Gli almanacchi ricorderanno il risultato, “1-0, Dybala 77′” ma Juve Milan ha lasciato molto di più alla storia: oltre la gran partita rossonera e le cinque parate di Szczesny a fronte dell’inattività di Donnarumma, forse anche oltre il risultato, c’è la sostituzione di Cristiano Ronaldo, la seconda nel giorno di pochi giorni, o di pochi minuti, considerando il tabellino.
Non l’aveva presa bene con la Lokomotiv, non l’ha presa bene neanche stavolta (anzi) ma in entrambi i casi Sarri ha dimostrato di aver ragione sull’asso portoghese.
Due vittorie su due, 6 punti che fin quando CR7 è stato in campo erano di fatto 2 ed è forse anche per questo che il fuoriclasse di Funchal ha lasciato lo Stadium in anticipo, poco dopo il gol di Paulo Dybala secondo gli addetti ai lavori.

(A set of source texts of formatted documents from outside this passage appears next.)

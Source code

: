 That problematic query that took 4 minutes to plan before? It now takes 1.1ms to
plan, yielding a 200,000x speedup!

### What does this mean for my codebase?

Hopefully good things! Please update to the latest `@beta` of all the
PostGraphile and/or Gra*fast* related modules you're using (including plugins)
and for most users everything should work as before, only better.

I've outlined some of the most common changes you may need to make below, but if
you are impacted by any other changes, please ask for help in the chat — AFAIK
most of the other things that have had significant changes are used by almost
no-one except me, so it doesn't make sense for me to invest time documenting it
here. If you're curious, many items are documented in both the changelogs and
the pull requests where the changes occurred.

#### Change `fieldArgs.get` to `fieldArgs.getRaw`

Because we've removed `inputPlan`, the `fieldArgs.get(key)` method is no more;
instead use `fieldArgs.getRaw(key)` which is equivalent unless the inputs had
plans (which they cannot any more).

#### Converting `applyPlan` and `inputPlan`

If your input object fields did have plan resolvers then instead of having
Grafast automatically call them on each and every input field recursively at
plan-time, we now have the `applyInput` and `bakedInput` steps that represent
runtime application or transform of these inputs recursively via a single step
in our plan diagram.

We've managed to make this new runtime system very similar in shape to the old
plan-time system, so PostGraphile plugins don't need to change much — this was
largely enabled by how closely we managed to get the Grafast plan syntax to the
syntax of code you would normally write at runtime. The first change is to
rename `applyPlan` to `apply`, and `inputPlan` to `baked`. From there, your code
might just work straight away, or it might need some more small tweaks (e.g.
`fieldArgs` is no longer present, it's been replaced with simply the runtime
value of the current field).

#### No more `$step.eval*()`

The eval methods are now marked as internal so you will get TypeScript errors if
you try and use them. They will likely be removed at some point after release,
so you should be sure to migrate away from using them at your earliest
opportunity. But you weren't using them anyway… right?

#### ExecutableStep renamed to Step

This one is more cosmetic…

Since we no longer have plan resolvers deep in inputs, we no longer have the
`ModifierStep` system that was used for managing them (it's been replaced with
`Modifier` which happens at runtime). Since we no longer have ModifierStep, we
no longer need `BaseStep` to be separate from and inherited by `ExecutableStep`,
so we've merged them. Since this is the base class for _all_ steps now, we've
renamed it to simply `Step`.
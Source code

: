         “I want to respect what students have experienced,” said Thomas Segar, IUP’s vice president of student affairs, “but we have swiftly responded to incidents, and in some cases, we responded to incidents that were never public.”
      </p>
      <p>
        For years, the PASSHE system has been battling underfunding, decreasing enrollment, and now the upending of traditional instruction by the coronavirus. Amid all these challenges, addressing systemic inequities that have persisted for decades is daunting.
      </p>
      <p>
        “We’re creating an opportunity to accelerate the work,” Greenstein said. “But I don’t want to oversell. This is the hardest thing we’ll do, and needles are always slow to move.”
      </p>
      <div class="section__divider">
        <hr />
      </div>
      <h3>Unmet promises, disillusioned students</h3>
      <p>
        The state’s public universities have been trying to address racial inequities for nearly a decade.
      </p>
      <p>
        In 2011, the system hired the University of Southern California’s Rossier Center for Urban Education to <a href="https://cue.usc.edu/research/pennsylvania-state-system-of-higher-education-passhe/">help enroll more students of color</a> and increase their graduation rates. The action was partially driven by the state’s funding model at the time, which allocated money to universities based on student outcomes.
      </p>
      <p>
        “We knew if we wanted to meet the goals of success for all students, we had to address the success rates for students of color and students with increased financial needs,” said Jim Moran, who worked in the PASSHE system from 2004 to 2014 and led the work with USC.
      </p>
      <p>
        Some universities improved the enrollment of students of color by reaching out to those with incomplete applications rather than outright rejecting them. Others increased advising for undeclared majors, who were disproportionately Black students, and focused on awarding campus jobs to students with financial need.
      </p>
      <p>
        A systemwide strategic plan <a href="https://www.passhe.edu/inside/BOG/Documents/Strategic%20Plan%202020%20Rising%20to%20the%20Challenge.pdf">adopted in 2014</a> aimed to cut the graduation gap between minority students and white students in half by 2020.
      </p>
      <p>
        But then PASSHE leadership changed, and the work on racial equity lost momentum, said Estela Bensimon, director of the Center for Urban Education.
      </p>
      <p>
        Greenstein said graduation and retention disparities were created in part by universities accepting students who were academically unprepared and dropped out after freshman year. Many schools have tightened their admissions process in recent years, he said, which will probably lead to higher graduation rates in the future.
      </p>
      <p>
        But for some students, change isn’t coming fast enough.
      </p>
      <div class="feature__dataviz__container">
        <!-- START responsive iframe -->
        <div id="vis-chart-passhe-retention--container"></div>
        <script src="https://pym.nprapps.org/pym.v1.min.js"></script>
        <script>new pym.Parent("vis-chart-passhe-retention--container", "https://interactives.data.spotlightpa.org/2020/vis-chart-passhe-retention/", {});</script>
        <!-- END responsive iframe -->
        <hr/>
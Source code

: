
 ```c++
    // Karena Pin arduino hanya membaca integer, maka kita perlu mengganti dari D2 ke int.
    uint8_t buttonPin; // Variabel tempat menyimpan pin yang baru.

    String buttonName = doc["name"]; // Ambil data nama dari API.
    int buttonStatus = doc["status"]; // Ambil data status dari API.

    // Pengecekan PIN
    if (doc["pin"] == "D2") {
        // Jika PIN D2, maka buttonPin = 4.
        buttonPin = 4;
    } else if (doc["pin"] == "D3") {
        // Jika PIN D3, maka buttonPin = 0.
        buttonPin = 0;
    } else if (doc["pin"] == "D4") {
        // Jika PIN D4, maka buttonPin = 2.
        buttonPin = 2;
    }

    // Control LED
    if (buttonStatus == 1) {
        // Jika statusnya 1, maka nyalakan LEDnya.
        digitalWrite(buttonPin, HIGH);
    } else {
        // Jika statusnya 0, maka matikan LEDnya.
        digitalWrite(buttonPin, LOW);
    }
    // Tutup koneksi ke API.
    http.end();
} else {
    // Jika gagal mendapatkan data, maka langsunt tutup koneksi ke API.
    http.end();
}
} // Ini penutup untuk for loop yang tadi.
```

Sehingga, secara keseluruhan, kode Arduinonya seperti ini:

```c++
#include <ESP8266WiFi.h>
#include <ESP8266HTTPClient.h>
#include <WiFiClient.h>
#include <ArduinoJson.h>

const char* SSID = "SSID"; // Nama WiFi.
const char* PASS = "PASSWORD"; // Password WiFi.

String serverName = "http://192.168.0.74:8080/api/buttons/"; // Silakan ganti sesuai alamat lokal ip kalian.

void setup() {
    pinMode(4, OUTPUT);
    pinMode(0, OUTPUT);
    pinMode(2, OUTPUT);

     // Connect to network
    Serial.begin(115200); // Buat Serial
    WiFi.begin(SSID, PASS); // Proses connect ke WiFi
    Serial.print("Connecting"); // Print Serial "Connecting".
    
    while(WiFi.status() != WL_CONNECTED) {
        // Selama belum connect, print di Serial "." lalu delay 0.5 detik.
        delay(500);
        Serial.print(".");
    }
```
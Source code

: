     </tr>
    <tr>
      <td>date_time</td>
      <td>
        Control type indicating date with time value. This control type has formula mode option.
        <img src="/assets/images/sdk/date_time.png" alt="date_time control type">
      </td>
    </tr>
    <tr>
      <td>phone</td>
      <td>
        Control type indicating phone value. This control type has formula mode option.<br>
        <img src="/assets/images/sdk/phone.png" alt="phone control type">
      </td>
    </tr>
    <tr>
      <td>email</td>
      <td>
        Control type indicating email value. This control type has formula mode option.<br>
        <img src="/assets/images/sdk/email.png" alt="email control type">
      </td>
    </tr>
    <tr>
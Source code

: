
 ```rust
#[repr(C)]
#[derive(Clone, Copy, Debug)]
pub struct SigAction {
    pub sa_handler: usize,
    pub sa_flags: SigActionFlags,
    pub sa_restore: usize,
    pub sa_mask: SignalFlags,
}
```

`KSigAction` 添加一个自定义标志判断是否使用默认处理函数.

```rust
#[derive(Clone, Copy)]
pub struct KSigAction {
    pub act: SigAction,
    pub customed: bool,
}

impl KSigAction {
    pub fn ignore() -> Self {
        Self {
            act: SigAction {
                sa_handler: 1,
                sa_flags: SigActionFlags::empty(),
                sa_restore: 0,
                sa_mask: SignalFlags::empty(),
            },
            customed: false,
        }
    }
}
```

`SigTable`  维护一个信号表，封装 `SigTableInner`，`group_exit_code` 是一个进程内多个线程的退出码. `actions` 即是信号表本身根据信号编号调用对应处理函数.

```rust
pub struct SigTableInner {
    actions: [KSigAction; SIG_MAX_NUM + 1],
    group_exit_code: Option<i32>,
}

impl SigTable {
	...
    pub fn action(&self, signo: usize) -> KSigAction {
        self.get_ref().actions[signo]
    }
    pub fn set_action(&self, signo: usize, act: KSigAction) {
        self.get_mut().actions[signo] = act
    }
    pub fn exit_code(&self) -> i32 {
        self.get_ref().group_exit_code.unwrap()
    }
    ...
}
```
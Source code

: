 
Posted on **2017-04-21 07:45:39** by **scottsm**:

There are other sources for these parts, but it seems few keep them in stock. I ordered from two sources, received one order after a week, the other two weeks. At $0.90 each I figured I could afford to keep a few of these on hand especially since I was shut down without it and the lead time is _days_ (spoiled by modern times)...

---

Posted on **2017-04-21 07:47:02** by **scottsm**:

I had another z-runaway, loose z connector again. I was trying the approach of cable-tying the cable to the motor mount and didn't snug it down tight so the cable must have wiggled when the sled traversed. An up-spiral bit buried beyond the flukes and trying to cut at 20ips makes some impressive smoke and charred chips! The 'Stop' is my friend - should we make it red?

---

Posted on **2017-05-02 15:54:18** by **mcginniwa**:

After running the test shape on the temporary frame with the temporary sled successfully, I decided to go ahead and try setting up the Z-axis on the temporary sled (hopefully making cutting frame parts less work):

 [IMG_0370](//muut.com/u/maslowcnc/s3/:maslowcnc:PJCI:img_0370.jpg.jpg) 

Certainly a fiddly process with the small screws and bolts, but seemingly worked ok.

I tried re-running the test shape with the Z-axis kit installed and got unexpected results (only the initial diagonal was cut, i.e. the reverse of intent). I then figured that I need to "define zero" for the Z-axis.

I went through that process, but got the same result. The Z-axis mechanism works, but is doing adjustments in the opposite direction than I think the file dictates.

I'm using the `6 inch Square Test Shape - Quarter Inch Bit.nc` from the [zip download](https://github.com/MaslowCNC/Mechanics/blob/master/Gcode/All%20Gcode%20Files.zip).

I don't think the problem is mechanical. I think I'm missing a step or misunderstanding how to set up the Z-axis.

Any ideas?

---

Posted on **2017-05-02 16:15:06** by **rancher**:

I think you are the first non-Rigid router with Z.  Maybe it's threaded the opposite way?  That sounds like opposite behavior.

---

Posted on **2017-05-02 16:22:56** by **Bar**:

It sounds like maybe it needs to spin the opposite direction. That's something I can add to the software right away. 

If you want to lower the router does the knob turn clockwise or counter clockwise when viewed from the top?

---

Un rabbia palpabile la sua, che fa da sempre parte dell’atteggiamento agonistico di Ronaldo, ma dissipata male in uno Juve-Milan che si ricorderà soprattutto della sua uscita con frecciata verso la panchina (secondo i portoghesi parolacce).
C’è però dell’altro sulla sua sostituzione, in molti sostengono che fosse sofferente e Sarri l’avrebbe notato: “Ronaldo sta male da 15 giorni, gli è stato chiesto di giocare sia a Mosca che ieri sera” dice Tony Damascelli; le parole di Sarri nel post-partita confermano il tutto (“E’ in difficoltà, sente dolore quando calcia“).
Come conciliare il fattore infortunio con la rabbia nell’essere sostituito?
“Una volta perse a ping pong contro Rio Ferdinand. Si allenò per due settimane ininterrottamente, poi sfidò nuovamente Rio Ferdinand e vinse davanti a tutti“.
Lo racconta Patrice Evra: che anche stavolta Ronaldo ce l’avesse più con se stesso più che con Maurizio Sarri?